* What this task involves *
Return the full listing, character for character.

* Exercise data *
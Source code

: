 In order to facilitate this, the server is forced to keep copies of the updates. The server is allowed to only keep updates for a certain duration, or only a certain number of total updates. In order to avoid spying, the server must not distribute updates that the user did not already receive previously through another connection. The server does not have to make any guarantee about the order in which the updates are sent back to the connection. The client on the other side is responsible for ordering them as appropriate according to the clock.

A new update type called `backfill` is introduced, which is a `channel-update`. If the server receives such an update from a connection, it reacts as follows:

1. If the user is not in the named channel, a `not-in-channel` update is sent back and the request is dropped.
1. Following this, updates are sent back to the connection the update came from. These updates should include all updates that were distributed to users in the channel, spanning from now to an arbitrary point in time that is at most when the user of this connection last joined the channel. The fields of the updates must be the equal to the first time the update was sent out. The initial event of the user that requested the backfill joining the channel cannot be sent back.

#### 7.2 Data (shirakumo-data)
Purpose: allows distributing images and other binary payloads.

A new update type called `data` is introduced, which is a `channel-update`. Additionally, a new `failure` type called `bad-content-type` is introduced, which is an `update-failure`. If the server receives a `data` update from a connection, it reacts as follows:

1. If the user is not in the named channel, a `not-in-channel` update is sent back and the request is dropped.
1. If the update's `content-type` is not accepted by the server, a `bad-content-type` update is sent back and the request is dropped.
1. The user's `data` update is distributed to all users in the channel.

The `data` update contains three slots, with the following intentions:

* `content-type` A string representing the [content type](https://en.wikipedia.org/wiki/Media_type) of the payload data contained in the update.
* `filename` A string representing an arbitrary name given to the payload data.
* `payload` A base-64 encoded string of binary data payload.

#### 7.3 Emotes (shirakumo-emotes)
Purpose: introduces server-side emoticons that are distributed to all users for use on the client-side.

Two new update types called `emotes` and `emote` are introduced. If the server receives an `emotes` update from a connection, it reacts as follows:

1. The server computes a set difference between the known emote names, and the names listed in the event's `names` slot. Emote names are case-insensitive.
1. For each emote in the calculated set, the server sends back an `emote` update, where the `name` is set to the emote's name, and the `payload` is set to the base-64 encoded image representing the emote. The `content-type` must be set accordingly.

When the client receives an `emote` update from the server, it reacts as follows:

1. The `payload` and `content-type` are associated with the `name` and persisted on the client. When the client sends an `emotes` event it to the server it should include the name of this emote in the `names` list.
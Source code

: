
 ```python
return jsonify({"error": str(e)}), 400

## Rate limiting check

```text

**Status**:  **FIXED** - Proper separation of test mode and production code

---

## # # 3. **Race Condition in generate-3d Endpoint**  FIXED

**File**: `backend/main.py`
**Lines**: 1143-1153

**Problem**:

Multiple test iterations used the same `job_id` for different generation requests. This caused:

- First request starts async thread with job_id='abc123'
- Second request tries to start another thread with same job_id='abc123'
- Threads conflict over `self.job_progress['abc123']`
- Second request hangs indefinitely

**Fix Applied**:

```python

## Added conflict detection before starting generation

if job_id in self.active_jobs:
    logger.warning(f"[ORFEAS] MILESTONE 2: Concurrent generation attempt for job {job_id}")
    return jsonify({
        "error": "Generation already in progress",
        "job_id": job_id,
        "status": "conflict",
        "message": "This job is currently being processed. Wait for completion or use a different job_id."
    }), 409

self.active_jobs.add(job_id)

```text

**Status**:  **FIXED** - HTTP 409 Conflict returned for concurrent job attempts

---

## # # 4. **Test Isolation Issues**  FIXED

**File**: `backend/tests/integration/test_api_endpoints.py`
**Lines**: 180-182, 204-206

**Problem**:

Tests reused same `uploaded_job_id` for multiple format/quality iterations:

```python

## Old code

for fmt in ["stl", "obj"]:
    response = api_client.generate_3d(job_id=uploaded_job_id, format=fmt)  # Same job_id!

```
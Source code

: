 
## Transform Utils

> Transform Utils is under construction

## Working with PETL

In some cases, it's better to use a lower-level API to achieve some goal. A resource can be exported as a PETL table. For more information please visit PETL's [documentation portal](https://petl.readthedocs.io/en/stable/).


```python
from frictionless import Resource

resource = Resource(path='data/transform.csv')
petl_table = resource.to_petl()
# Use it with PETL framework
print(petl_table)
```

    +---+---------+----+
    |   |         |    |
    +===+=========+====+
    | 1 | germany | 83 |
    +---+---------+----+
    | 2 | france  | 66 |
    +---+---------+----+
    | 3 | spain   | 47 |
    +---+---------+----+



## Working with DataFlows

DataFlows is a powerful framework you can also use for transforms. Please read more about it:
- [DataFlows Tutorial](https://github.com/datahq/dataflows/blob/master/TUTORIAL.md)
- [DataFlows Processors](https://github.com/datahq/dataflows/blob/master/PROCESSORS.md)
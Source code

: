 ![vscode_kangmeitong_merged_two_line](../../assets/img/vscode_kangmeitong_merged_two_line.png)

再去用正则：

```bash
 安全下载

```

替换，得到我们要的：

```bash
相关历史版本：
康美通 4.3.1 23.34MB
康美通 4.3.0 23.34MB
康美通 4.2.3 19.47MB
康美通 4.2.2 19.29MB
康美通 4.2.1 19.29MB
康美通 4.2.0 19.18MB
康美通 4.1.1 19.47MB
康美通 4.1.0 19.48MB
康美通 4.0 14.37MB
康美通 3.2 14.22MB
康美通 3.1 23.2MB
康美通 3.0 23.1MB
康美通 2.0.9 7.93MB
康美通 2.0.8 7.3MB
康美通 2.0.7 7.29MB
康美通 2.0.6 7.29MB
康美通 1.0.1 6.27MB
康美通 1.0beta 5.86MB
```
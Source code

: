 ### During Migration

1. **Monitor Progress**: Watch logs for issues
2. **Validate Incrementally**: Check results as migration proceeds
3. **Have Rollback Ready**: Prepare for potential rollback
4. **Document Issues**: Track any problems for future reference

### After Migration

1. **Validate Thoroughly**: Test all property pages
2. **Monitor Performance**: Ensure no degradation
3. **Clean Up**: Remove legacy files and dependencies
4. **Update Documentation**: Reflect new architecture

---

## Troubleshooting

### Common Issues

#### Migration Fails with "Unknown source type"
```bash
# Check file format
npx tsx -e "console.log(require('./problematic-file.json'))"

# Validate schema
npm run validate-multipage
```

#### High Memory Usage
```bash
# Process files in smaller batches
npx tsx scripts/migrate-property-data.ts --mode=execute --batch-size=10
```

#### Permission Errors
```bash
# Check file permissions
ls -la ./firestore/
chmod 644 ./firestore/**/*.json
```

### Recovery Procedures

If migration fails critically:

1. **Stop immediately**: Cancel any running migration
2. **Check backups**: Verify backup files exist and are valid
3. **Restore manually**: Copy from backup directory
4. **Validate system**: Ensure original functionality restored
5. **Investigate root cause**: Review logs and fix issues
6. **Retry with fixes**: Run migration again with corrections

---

* Solution *
Source code

: In order to facilitate this, the server is forced to keep copies of the updates. The server is allowed to only keep updates for a certain duration, or only a certain number of total updates. In order to avoid spying, the server must not distribute updates that the user did not already receive previously through another connection. The server does not have to make any guarantee about the order in which the updates are sent back to the connection. The client on the other side is responsible for ordering them as appropriate according to the clock.

A new update type called `backfill` is introduced, which is a `channel-update`. If the server receives such an update from a connection, it reacts as follows:

1. If the user is not in the named channel, a `not-in-channel` update is sent back and the request is dropped.
1. Following this, updates are sent back to the connection the update came from. These updates should include all updates that were distributed to users in the channel, spanning from now to an arbitrary point in time that is at most when the user of this connection last joined the channel. The fields of the updates must be the equal to the first time the update was sent out. The initial event of the user that requested the backfill joining the channel cannot be sent back.

#### 7.2 Data (shirakumo-data)
Purpose: allows distributing images and other binary payloads.

A new update type called `data` is introduced, which is a `channel-update`. Additionally, a new `failure` type called `bad-content-type` is introduced, which is an `update-failure`. If the server receives a `data` update from a connection, it reacts as follows:

1. If the user is not in the named channel, a `not-in-channel` update is sent back and the request is dropped.
1. If the update's `content-type` is not accepted by the server, a `bad-content-type` update is sent back and the request is dropped.
1. The user's `data` update is distributed to all users in the channel.

The `data` update contains three slots, with the following intentions:

* `content-type` A string representing the [content type](https://en.wikipedia.org/wiki/Media_type) of the payload data contained in the update.
* `filename` A string representing an arbitrary name given to the payload data.
* `payload` A base-64 encoded string of binary data payload.

#### 7.3 Emotes (shirakumo-emotes)
Purpose: introduces server-side emoticons that are distributed to all users for use on the client-side.

Two new update types called `emotes` and `emote` are introduced. If the server receives an `emotes` update from a connection, it reacts as follows:

1. The server computes a set difference between the known emote names, and the names listed in the event's `names` slot. Emote names are case-insensitive.
1. For each emote in the calculated set, the server sends back an `emote` update, where the `name` is set to the emote's name, and the `payload` is set to the base-64 encoded image representing the emote. The `content-type` must be set accordingly.

When the client receives an `emote` update from the server, it reacts as follows:

1. The `payload` and `content-type` are associated with the `name` and persisted on the client. When the client sends an `emotes` event it to the server it should include the name of this emote in the `names` list.
Source code

:
 ```python
return jsonify({"error": str(e)}), 400

## Rate limiting check

```text

**Status**:  **FIXED** - Proper separation of test mode and production code

---

## # # 3. **Race Condition in generate-3d Endpoint**  FIXED

**File**: `backend/main.py`
**Lines**: 1143-1153

**Problem**:

Multiple test iterations used the same `job_id` for different generation requests. This caused:

- First request starts async thread with job_id='abc123'
- Second request tries to start another thread with same job_id='abc123'
- Threads conflict over `self.job_progress['abc123']`
- Second request hangs indefinitely

**Fix Applied**:

```python

## Added conflict detection before starting generation

if job_id in self.active_jobs:
    logger.warning(f"[ORFEAS] MILESTONE 2: Concurrent generation attempt for job {job_id}")
    return jsonify({
        "error": "Generation already in progress",
        "job_id": job_id,
        "status": "conflict",
        "message": "This job is currently being processed. Wait for completion or use a different job_id."
    }), 409

self.active_jobs.add(job_id)

```text

**Status**:  **FIXED** - HTTP 409 Conflict returned for concurrent job attempts

---

## # # 4. **Test Isolation Issues**  FIXED

**File**: `backend/tests/integration/test_api_endpoints.py`
**Lines**: 180-182, 204-206

**Problem**:

Tests reused same `uploaded_job_id` for multiple format/quality iterations:

```python

## Old code

for fmt in ["stl", "obj"]:
    response = api_client.generate_3d(job_id=uploaded_job_id, format=fmt)  # Same job_id!

```
Source code

: 
## Transform Utils

> Transform Utils is under construction

## Working with PETL

In some cases, it's better to use a lower-level API to achieve some goal. A resource can be exported as a PETL table. For more information please visit PETL's [documentation portal](https://petl.readthedocs.io/en/stable/).


```python
from frictionless import Resource

resource = Resource(path='data/transform.csv')
petl_table = resource.to_petl()
# Use it with PETL framework
print(petl_table)
```

    +---+---------+----+
    |   |         |    |
    +===+=========+====+
    | 1 | germany | 83 |
    +---+---------+----+
    | 2 | france  | 66 |
    +---+---------+----+
    | 3 | spain   | 47 |
    +---+---------+----+



## Working with DataFlows

DataFlows is a powerful framework you can also use for transforms. Please read more about it:
- [DataFlows Tutorial](https://github.com/datahq/dataflows/blob/master/TUTORIAL.md)
- [DataFlows Processors](https://github.com/datahq/dataflows/blob/master/PROCESSORS.md)
Source code

: ![vscode_kangmeitong_merged_two_line](../../assets/img/vscode_kangmeitong_merged_two_line.png)

再去用正则：

```bash
 安全下载

```

替换，得到我们要的：

```bash
相关历史版本：
康美通 4.3.1 23.34MB
康美通 4.3.0 23.34MB
康美通 4.2.3 19.47MB
康美通 4.2.2 19.29MB
康美通 4.2.1 19.29MB
康美通 4.2.0 19.18MB
康美通 4.1.1 19.47MB
康美通 4.1.0 19.48MB
康美通 4.0 14.37MB
康美通 3.2 14.22MB
康美通 3.1 23.2MB
康美通 3.0 23.1MB
康美通 2.0.9 7.93MB
康美通 2.0.8 7.3MB
康美通 2.0.7 7.29MB
康美通 2.0.6 7.29MB
康美通 1.0.1 6.27MB
康美通 1.0beta 5.86MB
```
Source code

: ### During Migration

1. **Monitor Progress**: Watch logs for issues
2. **Validate Incrementally**: Check results as migration proceeds
3. **Have Rollback Ready**: Prepare for potential rollback
4. **Document Issues**: Track any problems for future reference

### After Migration

1. **Validate Thoroughly**: Test all property pages
2. **Monitor Performance**: Ensure no degradation
3. **Clean Up**: Remove legacy files and dependencies
4. **Update Documentation**: Reflect new architecture

---

## Troubleshooting

### Common Issues

#### Migration Fails with "Unknown source type"
```bash
# Check file format
npx tsx -e "console.log(require('./problematic-file.json'))"

# Validate schema
npm run validate-multipage
```

#### High Memory Usage
```bash
# Process files in smaller batches
npx tsx scripts/migrate-property-data.ts --mode=execute --batch-size=10
```

#### Permission Errors
```bash
# Check file permissions
ls -la ./firestore/
chmod 644 ./firestore/**/*.json
```

### Recovery Procedures

If migration fails critically:

1. **Stop immediately**: Cancel any running migration
2. **Check backups**: Verify backup files exist and are valid
3. **Restore manually**: Copy from backup directory
4. **Validate system**: Ensure original functionality restored
5. **Investigate root cause**: Review logs and fix issues
6. **Retry with fixes**: Run migration again with corrections

---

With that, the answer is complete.